_Description of the task_
Every line in the data below that has the word "working" should be returned.

* * * * * * * * *

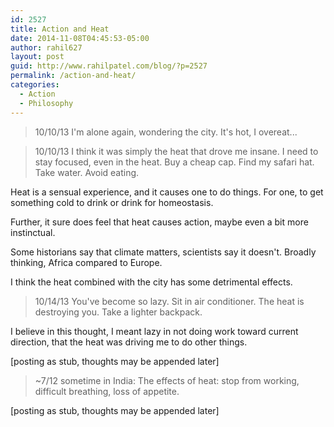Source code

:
 ```yaml
---
id: 2527
title: Action and Heat
date: 2014-11-08T04:45:53-05:00
author: rahil627
layout: post
guid: http://www.rahilpatel.com/blog/?p=2527
permalink: /action-and-heat/
categories:
  - Action
  - Philosophy
---
```

<blockquote>10/10/13
I'm alone again, wondering the city. It's hot, I overeat...</blockquote>

<blockquote>10/10/13
I think it was simply the heat that drove me insane. I need to stay focused, even in the heat. Buy a cheap cap. Find my safari hat. Take water. Avoid eating.</blockquote>

Heat is a sensual experience, and it causes one to do things. For one, to get something cold to drink or drink for homeostasis.

Further, it sure does feel that heat causes action, maybe even a bit more instinctual.

Some historians say that climate matters, scientists say it doesn't. Broadly thinking, Africa compared to Europe.

I think the heat combined with the city has some detrimental effects.

<blockquote>10/14/13
You've become so lazy. Sit in air conditioner. The heat is destroying you. Take a lighter backpack.</blockquote>

I believe in this thought, I meant lazy in not doing work toward current direction, that the heat was driving me to do other things.

[posting as stub, thoughts may be appended later]

<blockquote>~7/12 sometime in India:
The effects of heat: stop from working, difficult breathing, loss of appetite.</blockquote>

[posting as stub, thoughts may be appended later]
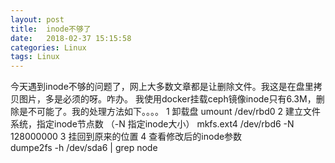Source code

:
 ```yaml
---
layout: post
title:  inode不够了
date:   2018-02-37 15:15:58
categories: Linux
tags: Linux
---
```



今天遇到inode不够的问题了，网上大多数文章都是让删除文件。我这是在盘里拷贝图片，多是必须的呀。咋办。
我使用docker挂载ceph镜像inode只有6.3M，删除是不可能了。我的处理方法如下。。。。
1 卸载盘
umount /dev/rbd0
2 建立文件系统，指定inode节点数  （-N 指定inode大小）
mkfs.ext4 /dev/rbd6 -N 128000000
3 挂回到原来的位置
4 查看修改后的inode参数  
dumpe2fs -h /dev/sda6 | grep node  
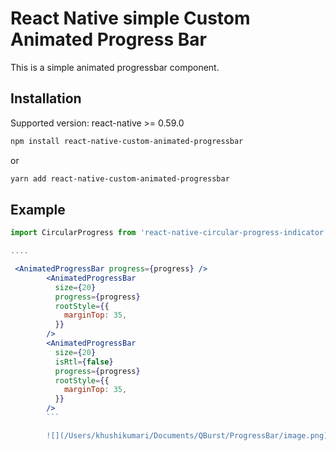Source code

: # React Native simple Custom Animated Progress Bar

This is a simple animated progressbar component.


## Installation

 Supported version: react-native >= 0.59.0

  ```bash
  npm install react-native-custom-animated-progressbar
  ```
  
  or
  
  ```bash
  yarn add react-native-custom-animated-progressbar
  ```


  ## Example
```jsx
import CircularProgress from 'react-native-circular-progress-indicator';

....

 <AnimatedProgressBar progress={progress} />
        <AnimatedProgressBar
          size={20}
          progress={progress}
          rootStyle={{
            marginTop: 35,
          }}
        />
        <AnimatedProgressBar
          size={20}
          isRtl={false}
          progress={progress}
          rootStyle={{
            marginTop: 35,
          }}
        />
        ```

        ![](/Users/khushikumari/Documents/QBurst/ProgressBar/image.png)
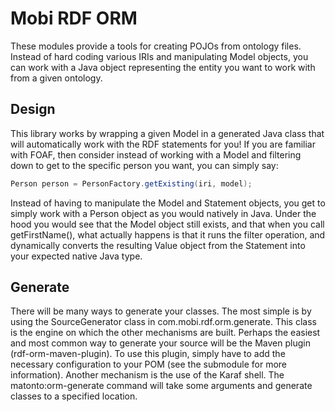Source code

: # Mobi RDF ORM

These modules provide a tools for creating POJOs from ontology files. Instead of hard coding various IRIs and manipulating Model objects, you can work with a Java object representing the entity you want to work with from a given ontology.

## Design

This library works by wrapping a given Model in a generated Java class that will automatically work with the RDF statements for you!  If you are familiar with FOAF, then consider instead of working with a Model and filtering down to get to the specific person you want, you can simply say:

```java
Person person = PersonFactory.getExisting(iri, model);
```

Instead of having to manipulate the Model and Statement objects, you get to simply work with a Person object as you would natively in Java.  Under the hood you would see that the Model object still exists, and that when you call getFirstName(), what actually happens is that it runs the filter operation, and dynamically converts the resulting Value object from the Statement into your expected native Java type.

## Generate

There will be many ways to generate your classes. The most simple is by using the SourceGenerator class in com.mobi.rdf.orm.generate. This class is the engine on which the other mechanisms are built. Perhaps the easiest and most common way to generate your source will be the Maven plugin (rdf-orm-maven-plugin). To use this plugin, simply have to add the necessary configuration to your POM (see the submodule for more information). Another mechanism is the use of the Karaf shell. The matonto:orm-generate command will take some arguments and generate classes to a specified location.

* * * * * * * * *

_Exercise solution_
The effects of heat: stop from working, difficult breathing, loss of appetite.</blockquote>
This library works by wrapping a given Model in a generated Java class that will automatically work with the RDF statements for you!  If you are familiar with FOAF, then consider instead of working with a Model and filtering down to get to the specific person you want, you can simply say:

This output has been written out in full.